AMD’s Brazos vs. Atom Thermals, Revisited

Last week, we met with AMD at their CES location to see some of their upcoming systems and laptops. While they’ve also recently released several new desktop GPUs, there wasn’t anything new to discuss in that area. The same applies to their desktop CPUs—we’re all waiting to see Llano and Bulldozer. So the focus at CES was understandably on Brazos, aka the “first APU” Vision C- and E-series processors.

We’ve been critical of some of the staged platform comparisons we’ve seen in the past—as Anand put it, the onus is on AMD in this case to provide a truly representative comparison between their new product and Intel’s competing offerings. After the demonstration of their Brazos netbooks on Thursday, AMD called us back and said they wanted to let us rerun the tests to make sure we accurately represented the two platforms. See, there was a slight snafu in the initial thermal imaging comparison. Specifically, AMD thought they put out a netbook with a C-50, but the test system was actually a C-30. So, we returned….

The reason for the mix-up was simple: they had both a C-30 and C-50 system from the same OEM, and they’re basically identical (one was dark blue and the other was light blue). Given that the two C-series parts are both 9W TDP, we didn’t expect much to change, and the new testing confirmed this. We did get some better images of both the top and bottom of the three test netbooks—Atom N550 vs. C-30 and C-50. Unfortunately, stupidity on my part resulted in the loss of said images (it’s a long story…), so all we have are the thermal shots from the keyboard area and screenshots showing CPU utilization during playback along with screen captures taken with FRAPS.

The above gallery shows essentially the same thing as our initial testing: Brazos using its GPU uses less power and runs cooler than Atom N550 doing the decoding in software. The difference between the C-30 and C-50 is pretty much non-existent, as expected. The testing environment was not conducive to doing any form of noise comparison, so while the N550 setup was clearly warmer we couldn’t say if it was quieter or not. Battery life is looking to roughly equal Atom, so that’s good to see.
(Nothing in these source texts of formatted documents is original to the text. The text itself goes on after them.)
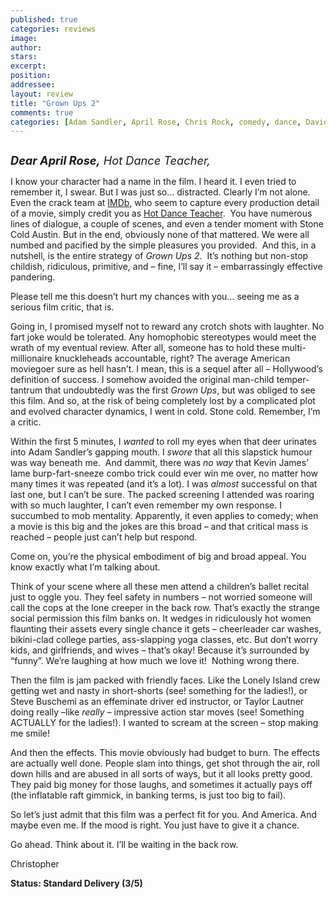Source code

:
 ```yaml
---
published: true
categories: reviews
image:
author: 
stars: 
excerpt: 
position: 
addressee: 
layout: review
title: "Grown Ups 2"
comments: true
categories: [Adam Sandler, April Rose, Chris Rock, comedy, dance, David Spade, Grown Ups 2, hot, Kevin James, Letters, Sequel, Stone Cold Steve Austin, teacher]
---
```

<div><p><span class="full-image-block ssNonEditable"><span><a href="/letters/2013/7/12/grown-ups-2.html"><img src="http://static.squarespace.com/static/5005f6bcc4aa41161b33e89e/5329cf1fe4b07c068ebf74de/5329cf1fe4b07c068ebf7877/1373658288027/Grown%20Ups%202.jpg" alt="" /></a></span></span></p>
<p><em><span style="font-size:130%;"><strong>Dear April Rose,</strong> Hot Dance Teacher,</span></em></p>
<p>I know your character had a name in the film. I heard it. I even tried to remember it, I swear. But I was just so&hellip; distracted. Clearly I&rsquo;m not alone. Even the crack team at <a href="http://www.imdb.com">IMDb</a>, who seem to capture every production detail of a movie, simply credit you as <a href="http://www.imdb.com/name/nm2567554/?ref_=nv_sr_1">Hot Dance Teacher</a>.&nbsp; You have numerous lines of dialogue, a couple of scenes, and even a tender moment with Stone Cold Austin. But in the end, obviously none of that mattered. We were all numbed and pacified by the simple pleasures you provided.&nbsp; And this, in a nutshell, is the entire strategy of <em>Grown Ups 2</em>.&nbsp; It&rsquo;s nothing but non-stop childish, ridiculous, primitive, and &ndash; fine, I&rsquo;ll say it &ndash; embarrassingly effective pandering.</p>
<p>Please tell me this doesn&rsquo;t hurt my chances with you&hellip; seeing me as a serious film critic, that is.</p>
<p>Going in, I promised myself not to reward any crotch shots with laughter. No fart joke would be tolerated. Any homophobic stereotypes would meet the wrath of my eventual review. After all, someone has to hold these multi-millionaire knuckleheads accountable, right? The average American moviegoer sure as hell hasn&rsquo;t. I mean, this is a sequel after all &ndash; Hollywood&rsquo;s definition of success. I somehow avoided the original man-child temper-tantrum<em> </em>that undoubtedly was<em> </em>the first<em> Grown Ups</em>, but was obliged to see this film. And so, at the risk of being completely lost by a complicated plot and evolved character dynamics, I went in cold. Stone cold. Remember, I&rsquo;m a critic.</p>
<p>Within the first 5 minutes, I <em>wanted</em> to roll my eyes when that deer urinates into Adam Sandler&rsquo;s gapping mouth. I <em>swore</em> that all this slapstick humour was way beneath me. &nbsp;And dammit, there was <em>no way</em> that Kevin James&rsquo; lame burp-fart-sneeze combo trick could ever win me over, no matter how many times it was repeated (and it&rsquo;s a lot). I was <em>almost </em>successful on that last one, but I can&rsquo;t be sure. The packed screening I attended was roaring with so much laughter, I can&rsquo;t even remember my own response. I succumbed to mob mentality. Apparently, it even applies to comedy; when a movie is this big and the jokes are this broad &ndash; and that critical mass is reached &ndash; people just can&rsquo;t help but respond.</p>
<p>Come on, you&rsquo;re the physical embodiment of big and broad appeal. You know exactly what I&rsquo;m talking about.</p>
<p>Think of your scene where all these men attend a children&rsquo;s ballet recital just to oggle you. They feel safety in numbers &ndash; not worried someone will call the cops at the lone creeper in the back row. That&rsquo;s exactly the strange social permission this film banks on. It wedges in ridiculously hot women flaunting their assets every single chance it gets &ndash; cheerleader car washes, bikini-clad college parties, ass-slapping yoga classes, etc. But don&rsquo;t worry kids, and girlfriends, and wives &ndash; that&rsquo;s okay! Because it&rsquo;s surrounded by &ldquo;funny&rdquo;. We&rsquo;re laughing at how much we love it! &nbsp;Nothing wrong there.</p>
<p>Then the film is jam packed with friendly faces. Like the Lonely Island crew getting wet and nasty in short-shorts (see! something for the ladies!), or Steve Buschemi as an effeminate driver ed instructor, or Taylor Lautner doing really &ndash;like <em>really</em> &ndash; impressive action star moves (see! Something ACTUALLY for the ladies!). I wanted to scream at the screen &ndash; stop making me smile!</p>
<p>And then the effects. This movie obviously had budget to burn. The effects are actually well done. People slam into things, get shot through the air, roll down hills and are abused in all sorts of ways, but it all looks pretty good. They paid big money for those laughs, and sometimes it actually pays off (the inflatable raft gimmick, in banking terms, is just too big to fail).</p>
<p>So let&rsquo;s just admit that this film was a perfect fit for you. And America. And maybe even me. If the mood is right. You just have to give it a chance.</p>
<p>Go ahead. Think about it. I&rsquo;ll be waiting in the back row.&nbsp;</p>
<p>Christopher</p>
<p><strong>Status: Standard Delivery (3/5)</strong></p></div>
Now we’re waiting for final hardware to see if we can shed any more light on the situation, as well as running our full suite of tests.

We also took the opportunity to capture a video showing the 1080p playback comparison, as that’s part of the story. The video in question is Big Buck Bunny, an open movie demo created as part of the Peach movie project. (You can read more about it on their site, though it’s old enough now that if you haven’t heard of it already there’s not much to add. Suffice it to say, the lack of any licensing issues meant BBB was all over the CES floor, and I’m tired of the short now!) This particular version is a stereoscopic rendering, so instead of the normal 24FPS the frame rate is 48FPS according to FRAPS.
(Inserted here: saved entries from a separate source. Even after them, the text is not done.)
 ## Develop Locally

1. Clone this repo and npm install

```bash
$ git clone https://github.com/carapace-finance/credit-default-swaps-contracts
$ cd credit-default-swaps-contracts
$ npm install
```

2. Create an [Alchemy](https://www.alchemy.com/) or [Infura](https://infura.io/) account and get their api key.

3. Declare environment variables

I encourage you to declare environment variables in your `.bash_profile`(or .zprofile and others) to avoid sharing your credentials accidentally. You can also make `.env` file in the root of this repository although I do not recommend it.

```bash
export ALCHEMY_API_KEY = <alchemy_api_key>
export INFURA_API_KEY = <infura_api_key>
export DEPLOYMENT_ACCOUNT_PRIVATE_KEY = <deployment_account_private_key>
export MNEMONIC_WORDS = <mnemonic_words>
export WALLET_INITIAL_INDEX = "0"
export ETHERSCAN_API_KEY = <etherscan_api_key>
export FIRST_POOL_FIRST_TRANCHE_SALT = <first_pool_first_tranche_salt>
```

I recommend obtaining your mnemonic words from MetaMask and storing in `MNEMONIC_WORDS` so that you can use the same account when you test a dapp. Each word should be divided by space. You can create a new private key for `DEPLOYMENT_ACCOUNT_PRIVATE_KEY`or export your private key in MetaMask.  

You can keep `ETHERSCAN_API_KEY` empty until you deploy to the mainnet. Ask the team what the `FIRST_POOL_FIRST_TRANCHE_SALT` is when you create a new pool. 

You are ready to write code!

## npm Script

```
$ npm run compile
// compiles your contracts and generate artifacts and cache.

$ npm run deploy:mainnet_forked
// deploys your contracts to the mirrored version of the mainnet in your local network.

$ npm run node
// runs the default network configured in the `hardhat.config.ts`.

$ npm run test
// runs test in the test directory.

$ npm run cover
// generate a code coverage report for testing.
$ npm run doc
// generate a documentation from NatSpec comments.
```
I believe during playback Arcsoft TotalMedia Theater 5 is skipping half the frames, as none of the netbooks come equipped with a 3D 120Hz panel. Does that actually matter? Not that we could tell—now that we’re home from CES, I ran the regular 24FPS version of Big Buck Bunny on a different dual-core N550 netbook, and frame rates still frequently dropped into the teens. Actually, it was worse than the netbook at AMD’s demonstration, but that’s probably more to do with lack of optimizations and some bloatware that came preinstalled; but I digress….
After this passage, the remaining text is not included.